It was a small convention, sure, but it felt complete. We had the usual badges and some excellent lanyards (I have a collection). There were two solid tracks of programming, and I think the programme crew did a great job finding a balance between too niche and too broad - I enjoyed all the panels I went to.

Of course there were the staples - the guest of honour speeches, the ceremonies, the business meetings. I was delighted to see some very worthy creators receive Sir Julius Vogel Awards. (I can't boast about mine too much because I was in fact the only one on the ballot, but I do appreciate those who nominated and voted for my interactive fiction piece Sidetrack - thank you!)

Most of all, it was so nice to see people! While again, it was small and a number didn't make it, there was enough of a crowd for some great catch-ups: hanging out in the bar (you know when everyone orders chips for the table and suddenly there's 3 times as many chips as anyone can eat? yup), turning up at some poor eatery and asking for a table for heaps of you, those quick between-panel runs to the bakery? Felt like old times.

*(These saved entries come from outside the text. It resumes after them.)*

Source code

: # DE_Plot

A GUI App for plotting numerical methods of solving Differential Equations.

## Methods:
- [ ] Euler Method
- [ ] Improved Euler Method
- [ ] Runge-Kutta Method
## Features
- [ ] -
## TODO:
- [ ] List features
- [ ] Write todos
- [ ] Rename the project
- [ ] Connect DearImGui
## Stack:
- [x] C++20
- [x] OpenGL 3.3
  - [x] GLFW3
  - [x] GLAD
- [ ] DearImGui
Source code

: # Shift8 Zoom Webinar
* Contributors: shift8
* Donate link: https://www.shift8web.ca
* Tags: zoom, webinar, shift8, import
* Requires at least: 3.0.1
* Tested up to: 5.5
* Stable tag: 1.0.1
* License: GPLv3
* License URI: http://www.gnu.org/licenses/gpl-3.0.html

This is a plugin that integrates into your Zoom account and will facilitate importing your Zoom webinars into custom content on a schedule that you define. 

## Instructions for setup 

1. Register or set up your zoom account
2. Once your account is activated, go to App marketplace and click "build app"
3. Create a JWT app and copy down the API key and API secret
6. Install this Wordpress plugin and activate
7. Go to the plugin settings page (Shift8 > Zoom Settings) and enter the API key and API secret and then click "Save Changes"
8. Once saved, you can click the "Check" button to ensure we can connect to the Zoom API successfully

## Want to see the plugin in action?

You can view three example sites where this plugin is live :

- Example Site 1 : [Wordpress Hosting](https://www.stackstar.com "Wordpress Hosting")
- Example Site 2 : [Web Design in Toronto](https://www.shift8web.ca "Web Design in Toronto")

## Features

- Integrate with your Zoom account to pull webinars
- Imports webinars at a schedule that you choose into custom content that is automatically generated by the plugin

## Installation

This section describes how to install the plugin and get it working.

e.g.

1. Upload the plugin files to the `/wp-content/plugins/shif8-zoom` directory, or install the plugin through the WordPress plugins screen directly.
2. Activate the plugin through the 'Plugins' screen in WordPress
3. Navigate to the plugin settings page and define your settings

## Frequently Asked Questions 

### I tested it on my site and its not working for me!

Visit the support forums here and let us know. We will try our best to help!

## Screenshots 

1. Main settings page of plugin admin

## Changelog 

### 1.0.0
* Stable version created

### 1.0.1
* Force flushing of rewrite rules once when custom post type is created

I was scheduled on three panels. On the first I talked with Darusha Wehm and Rem Wigmore about SFF Shakespeare retellings - writing our own, what we've enjoyed, why basically everything is gay, and what we'd like to see. In the Positive SFF panel Jacques Smit, Anna Kirtlan and I talked about some of the intersections of cosy/fun/hopeful/positive writing, for the reader and the writer. And lastly...

Books

...Darusha, June Young and I went through some of the (mostly recent, mostly SFF) books we've most enjoyed recently. I promised to keep a list, and here it is: books mentioned, mostly from the panel, a few from the audience. Happy reading!

(I was scribbling this down as I went, so apologies for any mistakes or omissions.)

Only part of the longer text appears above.